Wrong Turn on Rights

Anything carried too far becomes annoying at the least and very dangerous at the extreme. This truth, easily come to after rational observation and experiment, is often lost sight of by a humanity that really loves to overdo anything whenever it can. People often confuse their inability to control their destructive habits and passions with what they think of as their rights. Crude wants are not rights.

Despite their well-funded and emotionally extreme claims, organizations do not have rights. Only individuals do. States do not, despite two hundred years' worth of yelling about them; they have powers and obligations. At the height of the post-Civil War domination of the nation by business and its vanguard, the Republican party, in 1886, the misnamed Supreme Court established (in Santa Clara County V. Southern Pacific Railroad) that corporations are persons under the Fourteenth Amendment and had the same rights as their shareholders did individually. This monumental sea change which radically redirected the course of the United States and the lives of its unfortunate citizens is said to have actually been the result of an intentional misrepresentation inserted into the Court record by a reporter who as a former railroad president. In all this long while, this has never been corrected; once big business had its boot on our necks it was not about to remove it. The 2010 Citizens United decision confirmed this all-encompassing power by removing any limit on corporate funding in politics, once again hitting the "rights" note: any such restraint, they said, violated big business' First Amendment right of free speech. Bags of money do not constitute speech.
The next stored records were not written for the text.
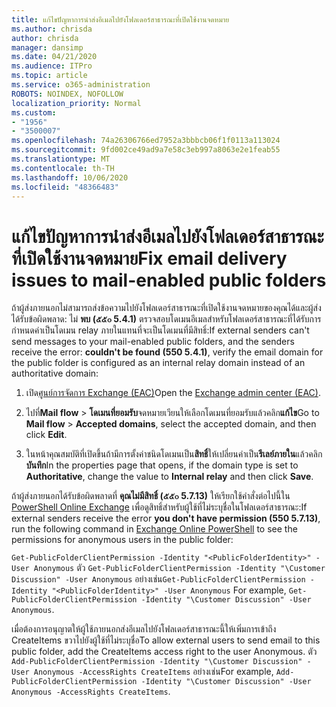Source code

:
 ```yaml
---
title: แก้ไขปัญหาการนำส่งอีเมลไปยังโฟลเดอร์สาธารณะที่เปิดใช้งานจดหมาย
ms.author: chrisda
author: chrisda
manager: dansimp
ms.date: 04/21/2020
ms.audience: ITPro
ms.topic: article
ms.service: o365-administration
ROBOTS: NOINDEX, NOFOLLOW
localization_priority: Normal
ms.custom:
- "1956"
- "3500007"
ms.openlocfilehash: 74a26306766ed7952a3bbbcb06f1f0113a113024
ms.sourcegitcommit: 9fd002ce49ad9a7e58c3eb997a8063e2e1feab55
ms.translationtype: MT
ms.contentlocale: th-TH
ms.lasthandoff: 10/06/2020
ms.locfileid: "48366483"
---
```

# <a name="fix-email-delivery-issues-to-mail-enabled-public-folders"></a><span data-ttu-id="a4b58-102">แก้ไขปัญหาการนำส่งอีเมลไปยังโฟลเดอร์สาธารณะที่เปิดใช้งานจดหมาย</span><span class="sxs-lookup"><span data-stu-id="a4b58-102">Fix email delivery issues to mail-enabled public folders</span></span>

<span data-ttu-id="a4b58-103">ถ้าผู้ส่งภายนอกไม่สามารถส่งข้อความไปยังโฟลเดอร์สาธารณะที่เปิดใช้งานจดหมายของคุณได้และผู้ส่งได้รับข้อผิดพลาด: ไม่ **พบ (๕๕๐ 5.4.1)** ตรวจสอบโดเมนอีเมลสำหรับโฟลเดอร์สาธารณะที่ได้รับการกำหนดค่าเป็นโดเมน relay ภายในแทนที่จะเป็นโดเมนที่มีสิทธิ์:</span><span class="sxs-lookup"><span data-stu-id="a4b58-103">If external senders can't send messages to your mail-enabled public folders, and the senders receive the error: **couldn't be found (550 5.4.1)**, verify the email domain for the public folder is configured as an internal relay domain instead of an authoritative domain:</span></span>

1. <span data-ttu-id="a4b58-104">เปิด[ศูนย์การจัดการ Exchange (EAC)](https://docs.microsoft.com/Exchange/exchange-admin-center)</span><span class="sxs-lookup"><span data-stu-id="a4b58-104">Open the [Exchange admin center (EAC)](https://docs.microsoft.com/Exchange/exchange-admin-center).</span></span>

2. <span data-ttu-id="a4b58-105">ไปที่**Mail flow** \> **โดเมนที่ยอมรับ**จดหมายเวียนให้เลือกโดเมนที่ยอมรับแล้วคลิก**แก้ไข**</span><span class="sxs-lookup"><span data-stu-id="a4b58-105">Go to **Mail flow** \> **Accepted domains**, select the accepted domain, and then click **Edit**.</span></span>

3. <span data-ttu-id="a4b58-106">ในหน้าคุณสมบัติที่เปิดขึ้นถ้ามีการตั้งค่าชนิดโดเมนเป็น**สิทธิ์**ให้เปลี่ยนค่าเป็น**รีเลย์ภายใน**แล้วคลิก**บันทึก**</span><span class="sxs-lookup"><span data-stu-id="a4b58-106">In the properties page that opens, if the domain type is set to **Authoritative**, change the value to **Internal relay** and then click **Save**.</span></span>

<span data-ttu-id="a4b58-107">ถ้าผู้ส่งภายนอกได้รับข้อผิดพลาดที่ **คุณไม่มีสิทธิ์ (๕๕๐ 5.7.13)** ให้เรียกใช้คำสั่งต่อไปนี้ใน [PowerShell Online Exchange](https://docs.microsoft.com/powershell/exchange/exchange-online/connect-to-exchange-online-powershell/connect-to-exchange-online-powershell) เพื่อดูสิทธิ์สำหรับผู้ใช้ที่ไม่ระบุชื่อในโฟลเดอร์สาธารณะ:</span><span class="sxs-lookup"><span data-stu-id="a4b58-107">If external senders receive the error **you don't have permission (550 5.7.13)**, run the following command in [Exchange Online PowerShell](https://docs.microsoft.com/powershell/exchange/exchange-online/connect-to-exchange-online-powershell/connect-to-exchange-online-powershell) to see the permissions for anonymous users in the public folder:</span></span>

<span data-ttu-id="a4b58-108">`Get-PublicFolderClientPermission -Identity "<PublicFolderIdentity>" -User Anonymous` ตัว `Get-PublicFolderClientPermission -Identity "\Customer Discussion" -User Anonymous` อย่างเช่น</span><span class="sxs-lookup"><span data-stu-id="a4b58-108">`Get-PublicFolderClientPermission -Identity "<PublicFolderIdentity>" -User Anonymous` For example, `Get-PublicFolderClientPermission -Identity "\Customer Discussion" -User Anonymous`.</span></span>

<span data-ttu-id="a4b58-109">เมื่อต้องการอนุญาตให้ผู้ใช้ภายนอกส่งอีเมลไปยังโฟลเดอร์สาธารณะนี้ให้เพิ่มการเข้าถึง CreateItems ขวาไปยังผู้ใช้ที่ไม่ระบุชื่อ</span><span class="sxs-lookup"><span data-stu-id="a4b58-109">To allow external users to send email to this public folder, add the CreateItems access right to the user Anonymous.</span></span> <span data-ttu-id="a4b58-110">ตัว `Add-PublicFolderClientPermission -Identity "\Customer Discussion" -User Anonymous -AccessRights CreateItems` อย่างเช่น</span><span class="sxs-lookup"><span data-stu-id="a4b58-110">For example, `Add-PublicFolderClientPermission -Identity "\Customer Discussion" -User Anonymous -AccessRights CreateItems`.</span></span>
So corporate giants and monopolies now had the rights of individuals (the only place they should reside) but almost none of the obligations. When a person exercises power any way he chooses without regard to consequence, we call him a sociopath. This development was foreseen and feared by leaders such as Jefferson and Eisenhower; the latter must have felt like Cassandra.

On an everyday level, the same assertions of a right to misbehave and make others miserable or put them in danger occur. When their noise or careless action affects others and deprives those others of their rights to peace, security and safety, the line has been crossed from right to wrong. Like a boundary fence, your rights end where mine begin, and vice versa. Our cult of unthinking and egocentric individualism is as distasteful as its opposite, regimented totalitarianism. It is the tyranny of one.

1 comment:

  1. Government makes the laws that rule business for the good of the people, but are elected by the money of the business they set laws to and the power of the people is in theory. So for self existence and happiness, keep your head low, pay your taxes, and enjoy the freedom of not having bombs drop on your head.